WHAT YOU ARE ASKED TO DO> From the data below, copy exactly the lines that lie between the one holding "- [ ] Check file" and the one holding "- ✅ All modules", including both, and nothing more.

Pictures paired with source code:

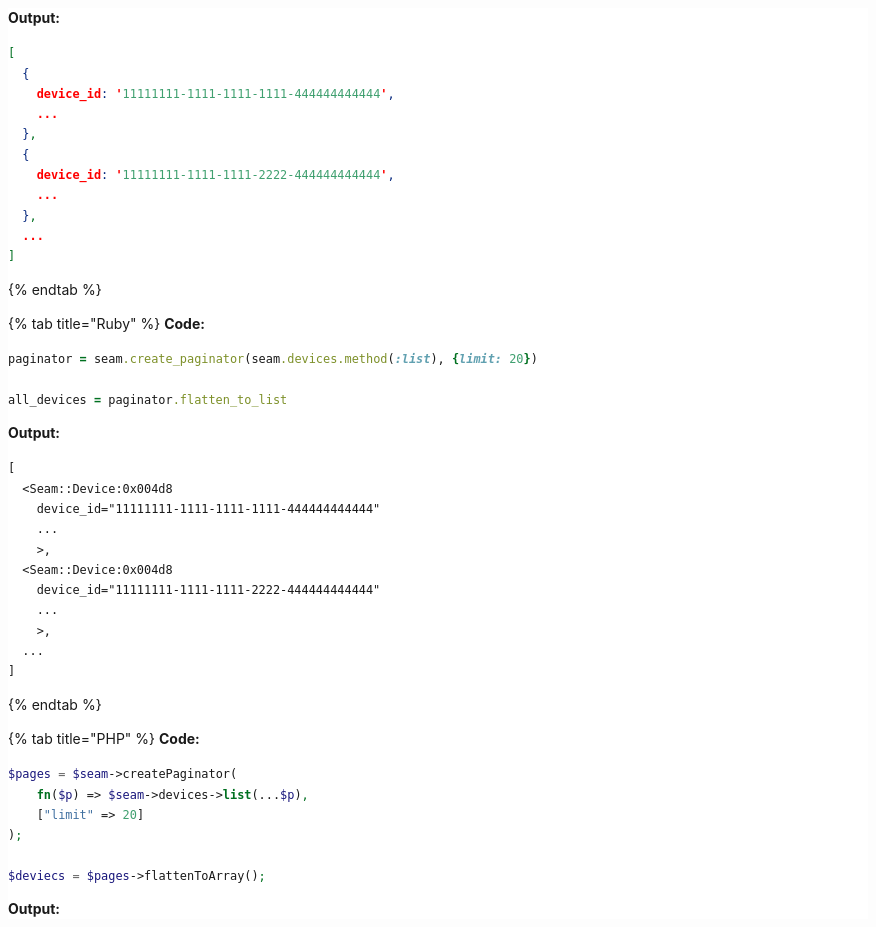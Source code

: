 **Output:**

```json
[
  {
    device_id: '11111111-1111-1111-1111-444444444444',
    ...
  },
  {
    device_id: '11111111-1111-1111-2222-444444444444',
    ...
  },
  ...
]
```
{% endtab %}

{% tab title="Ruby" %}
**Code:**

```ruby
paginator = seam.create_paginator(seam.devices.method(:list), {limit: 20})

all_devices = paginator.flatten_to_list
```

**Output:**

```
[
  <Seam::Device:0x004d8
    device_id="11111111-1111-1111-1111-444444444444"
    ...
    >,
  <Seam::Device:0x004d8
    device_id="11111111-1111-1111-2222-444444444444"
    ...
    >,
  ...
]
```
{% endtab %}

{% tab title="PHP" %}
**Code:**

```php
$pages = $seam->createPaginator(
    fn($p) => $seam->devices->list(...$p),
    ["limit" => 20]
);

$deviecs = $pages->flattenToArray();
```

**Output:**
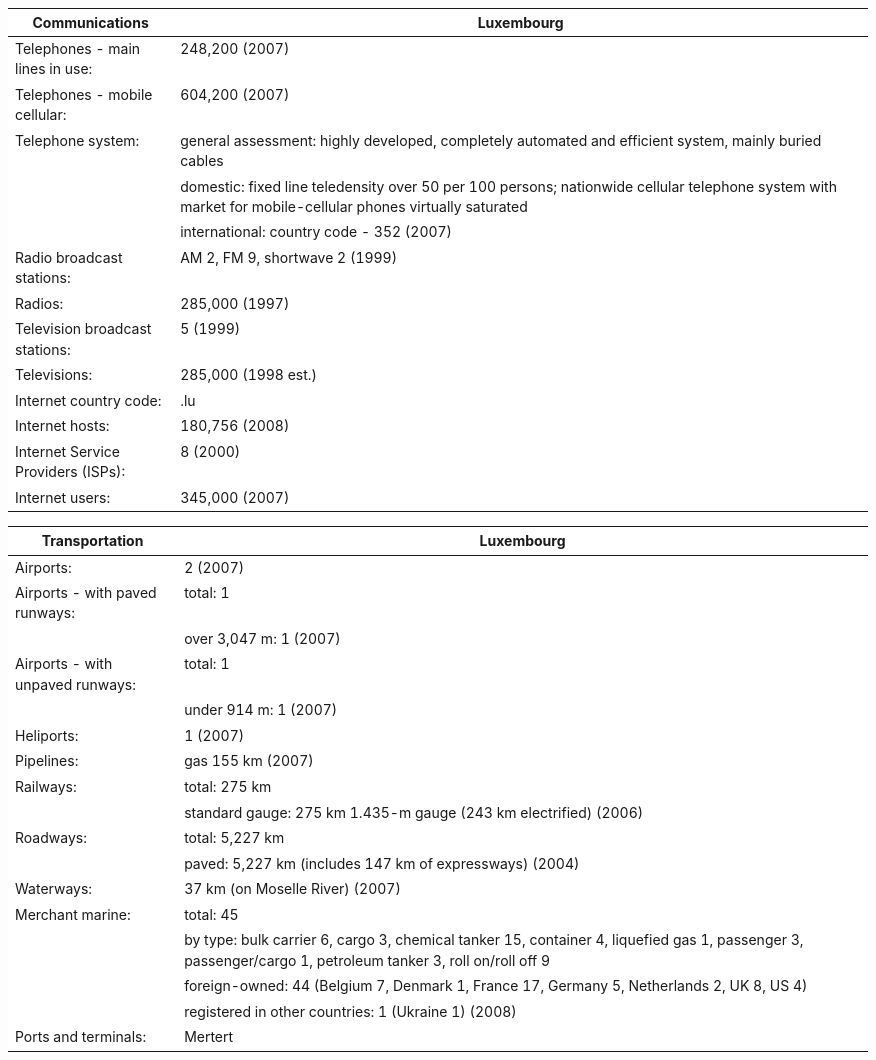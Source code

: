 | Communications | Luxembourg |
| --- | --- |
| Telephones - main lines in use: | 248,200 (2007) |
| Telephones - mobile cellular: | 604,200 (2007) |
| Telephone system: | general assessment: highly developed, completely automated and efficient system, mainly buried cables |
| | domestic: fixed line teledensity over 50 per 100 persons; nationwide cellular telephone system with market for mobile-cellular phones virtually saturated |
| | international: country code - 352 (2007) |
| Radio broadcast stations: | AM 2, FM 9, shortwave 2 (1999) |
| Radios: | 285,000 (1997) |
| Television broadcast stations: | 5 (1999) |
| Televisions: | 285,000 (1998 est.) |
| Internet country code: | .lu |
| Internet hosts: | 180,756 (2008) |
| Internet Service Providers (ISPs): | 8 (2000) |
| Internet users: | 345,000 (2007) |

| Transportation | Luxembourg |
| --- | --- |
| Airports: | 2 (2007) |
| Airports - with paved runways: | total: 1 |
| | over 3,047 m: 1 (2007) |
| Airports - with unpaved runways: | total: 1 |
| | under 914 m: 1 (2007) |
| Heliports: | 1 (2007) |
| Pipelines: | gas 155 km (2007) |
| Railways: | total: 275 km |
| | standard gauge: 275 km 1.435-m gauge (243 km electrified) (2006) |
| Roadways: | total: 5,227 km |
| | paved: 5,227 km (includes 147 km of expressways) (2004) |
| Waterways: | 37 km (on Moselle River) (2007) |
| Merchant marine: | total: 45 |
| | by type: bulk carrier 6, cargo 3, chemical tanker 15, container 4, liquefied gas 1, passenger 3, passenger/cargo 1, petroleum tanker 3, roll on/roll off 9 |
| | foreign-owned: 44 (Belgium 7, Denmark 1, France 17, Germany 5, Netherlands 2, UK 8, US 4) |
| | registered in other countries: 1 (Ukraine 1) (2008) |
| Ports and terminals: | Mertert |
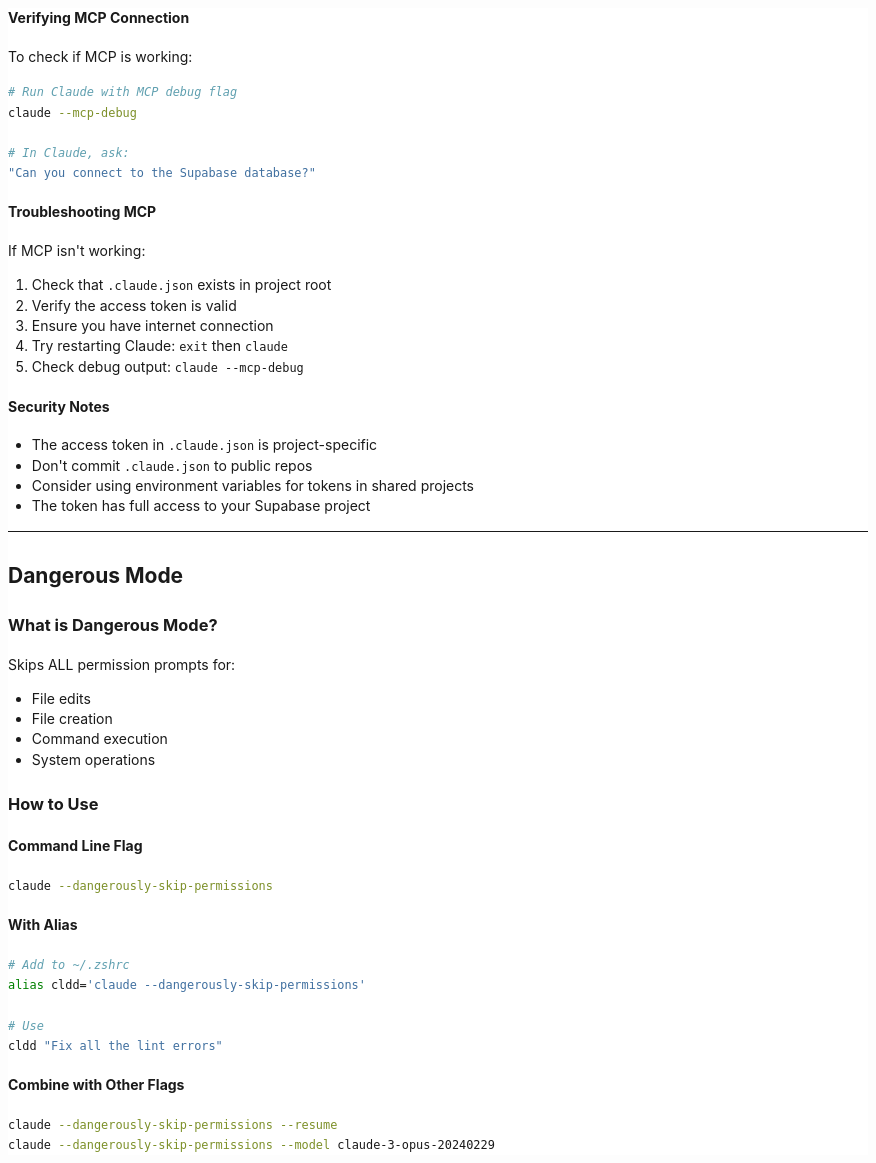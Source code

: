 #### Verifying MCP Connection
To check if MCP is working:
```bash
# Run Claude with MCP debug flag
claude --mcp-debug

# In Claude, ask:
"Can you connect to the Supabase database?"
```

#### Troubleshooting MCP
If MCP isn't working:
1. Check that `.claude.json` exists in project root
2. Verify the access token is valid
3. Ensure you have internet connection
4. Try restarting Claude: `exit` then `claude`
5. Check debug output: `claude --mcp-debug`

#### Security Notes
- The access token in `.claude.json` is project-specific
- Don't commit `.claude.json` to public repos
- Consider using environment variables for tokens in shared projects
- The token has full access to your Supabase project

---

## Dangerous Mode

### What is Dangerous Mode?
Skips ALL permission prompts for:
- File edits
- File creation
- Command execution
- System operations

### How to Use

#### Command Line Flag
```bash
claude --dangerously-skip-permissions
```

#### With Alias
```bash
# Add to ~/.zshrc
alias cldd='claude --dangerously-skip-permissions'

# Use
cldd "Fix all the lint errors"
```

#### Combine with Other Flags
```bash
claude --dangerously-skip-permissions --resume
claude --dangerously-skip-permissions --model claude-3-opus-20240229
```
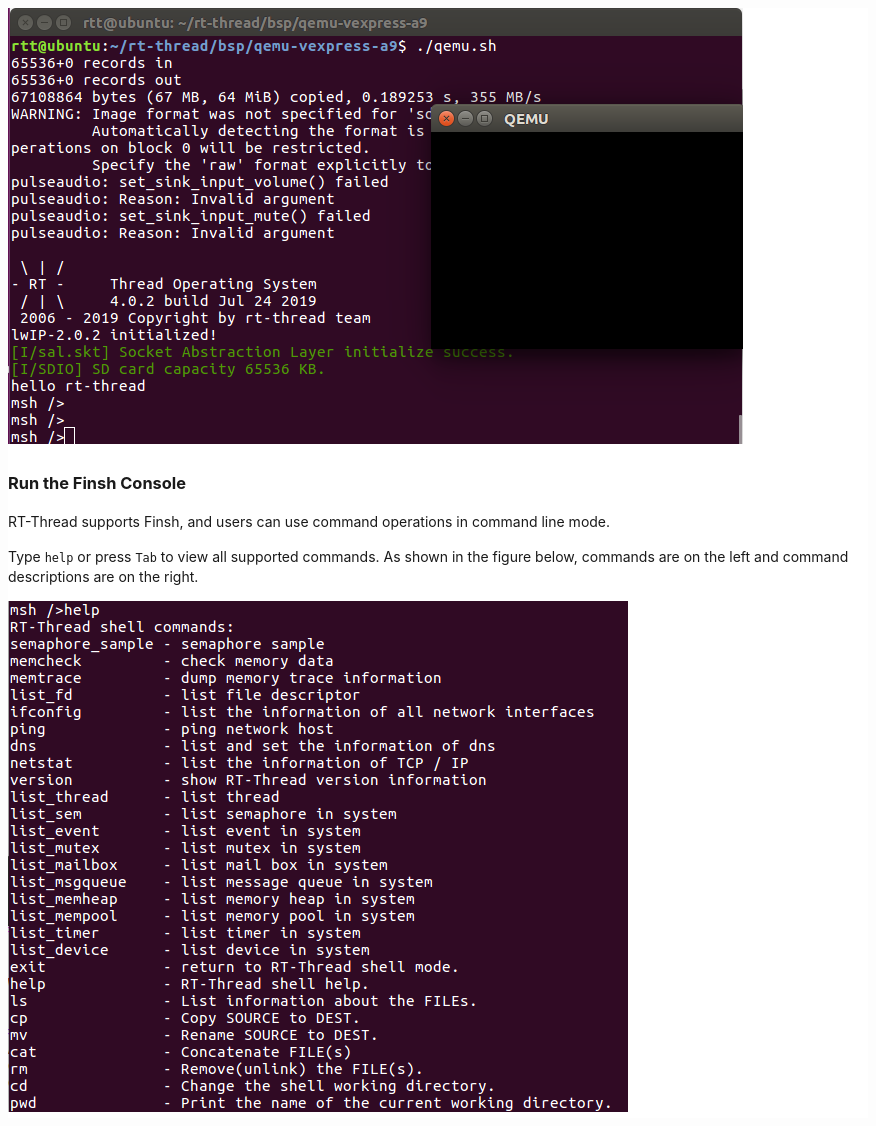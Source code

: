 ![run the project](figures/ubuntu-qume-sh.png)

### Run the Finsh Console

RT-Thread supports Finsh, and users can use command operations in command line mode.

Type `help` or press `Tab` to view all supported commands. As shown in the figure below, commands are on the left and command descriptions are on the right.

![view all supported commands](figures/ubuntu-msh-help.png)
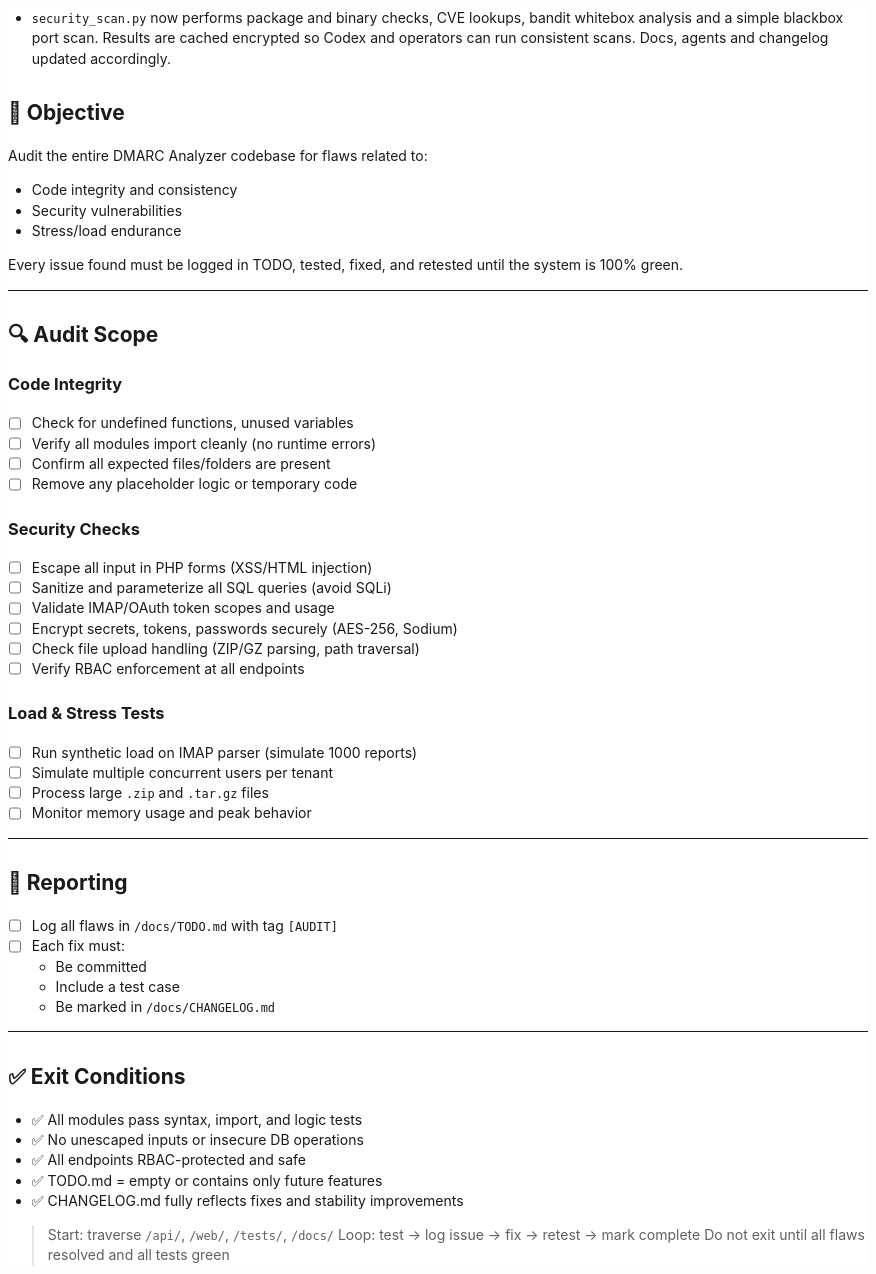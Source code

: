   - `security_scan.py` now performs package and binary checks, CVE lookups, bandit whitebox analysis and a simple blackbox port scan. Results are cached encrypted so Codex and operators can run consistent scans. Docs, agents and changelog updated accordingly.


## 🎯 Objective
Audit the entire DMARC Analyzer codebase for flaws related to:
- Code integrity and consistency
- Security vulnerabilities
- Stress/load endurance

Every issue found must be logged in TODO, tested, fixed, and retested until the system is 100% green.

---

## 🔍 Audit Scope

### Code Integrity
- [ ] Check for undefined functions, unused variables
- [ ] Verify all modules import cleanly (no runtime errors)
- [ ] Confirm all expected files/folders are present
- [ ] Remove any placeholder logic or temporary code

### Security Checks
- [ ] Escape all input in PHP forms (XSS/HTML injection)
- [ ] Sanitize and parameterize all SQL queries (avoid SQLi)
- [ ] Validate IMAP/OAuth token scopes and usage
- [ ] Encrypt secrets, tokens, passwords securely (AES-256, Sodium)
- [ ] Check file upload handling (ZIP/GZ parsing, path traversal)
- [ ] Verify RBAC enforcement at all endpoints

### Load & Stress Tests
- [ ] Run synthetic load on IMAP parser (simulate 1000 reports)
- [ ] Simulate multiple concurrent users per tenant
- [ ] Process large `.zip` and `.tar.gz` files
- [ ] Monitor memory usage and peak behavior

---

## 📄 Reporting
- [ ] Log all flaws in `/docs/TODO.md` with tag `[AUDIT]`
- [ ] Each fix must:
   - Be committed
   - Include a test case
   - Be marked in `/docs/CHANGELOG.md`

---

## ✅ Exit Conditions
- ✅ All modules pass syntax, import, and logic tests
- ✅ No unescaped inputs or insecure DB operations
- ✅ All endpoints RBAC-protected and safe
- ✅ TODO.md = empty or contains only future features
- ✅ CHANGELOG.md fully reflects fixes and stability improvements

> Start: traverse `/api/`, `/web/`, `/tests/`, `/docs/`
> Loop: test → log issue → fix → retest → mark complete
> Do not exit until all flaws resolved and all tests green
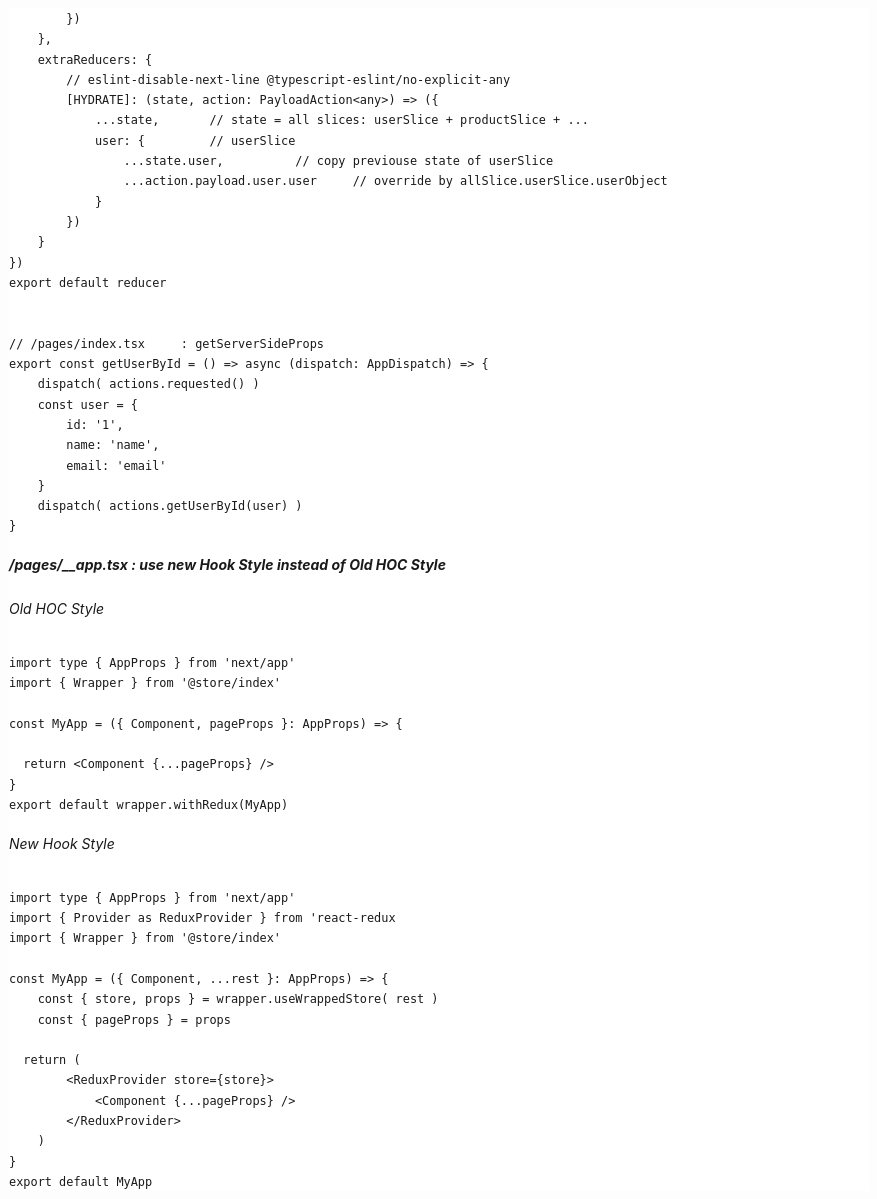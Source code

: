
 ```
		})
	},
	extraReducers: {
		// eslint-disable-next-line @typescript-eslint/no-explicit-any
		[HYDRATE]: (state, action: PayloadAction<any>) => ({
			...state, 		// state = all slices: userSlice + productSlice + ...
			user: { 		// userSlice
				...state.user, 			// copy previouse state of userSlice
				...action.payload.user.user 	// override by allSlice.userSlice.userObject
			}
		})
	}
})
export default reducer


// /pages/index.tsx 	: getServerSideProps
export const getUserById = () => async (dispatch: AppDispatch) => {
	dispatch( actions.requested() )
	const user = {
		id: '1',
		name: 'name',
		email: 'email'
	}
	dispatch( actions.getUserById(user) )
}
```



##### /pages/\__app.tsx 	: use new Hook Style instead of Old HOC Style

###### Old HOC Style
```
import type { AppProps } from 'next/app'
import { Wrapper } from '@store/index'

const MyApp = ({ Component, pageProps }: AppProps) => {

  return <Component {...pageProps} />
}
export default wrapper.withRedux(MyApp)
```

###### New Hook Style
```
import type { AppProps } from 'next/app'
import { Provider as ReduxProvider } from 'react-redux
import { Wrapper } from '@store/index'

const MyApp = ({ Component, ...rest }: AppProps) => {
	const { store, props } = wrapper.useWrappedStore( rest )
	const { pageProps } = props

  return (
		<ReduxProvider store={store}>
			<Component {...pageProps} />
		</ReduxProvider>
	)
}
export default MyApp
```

ANSWER BOX>
- [ ] Check file upload handling (ZIP/GZ parsing, path traversal)
- [ ] Verify RBAC enforcement at all endpoints

### Load & Stress Tests
- [ ] Run synthetic load on IMAP parser (simulate 1000 reports)
- [ ] Simulate multiple concurrent users per tenant
- [ ] Process large `.zip` and `.tar.gz` files
- [ ] Monitor memory usage and peak behavior

---

## 📄 Reporting
- [ ] Log all flaws in `/docs/TODO.md` with tag `[AUDIT]`
- [ ] Each fix must:
   - Be committed
   - Include a test case
   - Be marked in `/docs/CHANGELOG.md`

---

## ✅ Exit Conditions
- ✅ All modules pass syntax, import, and logic tests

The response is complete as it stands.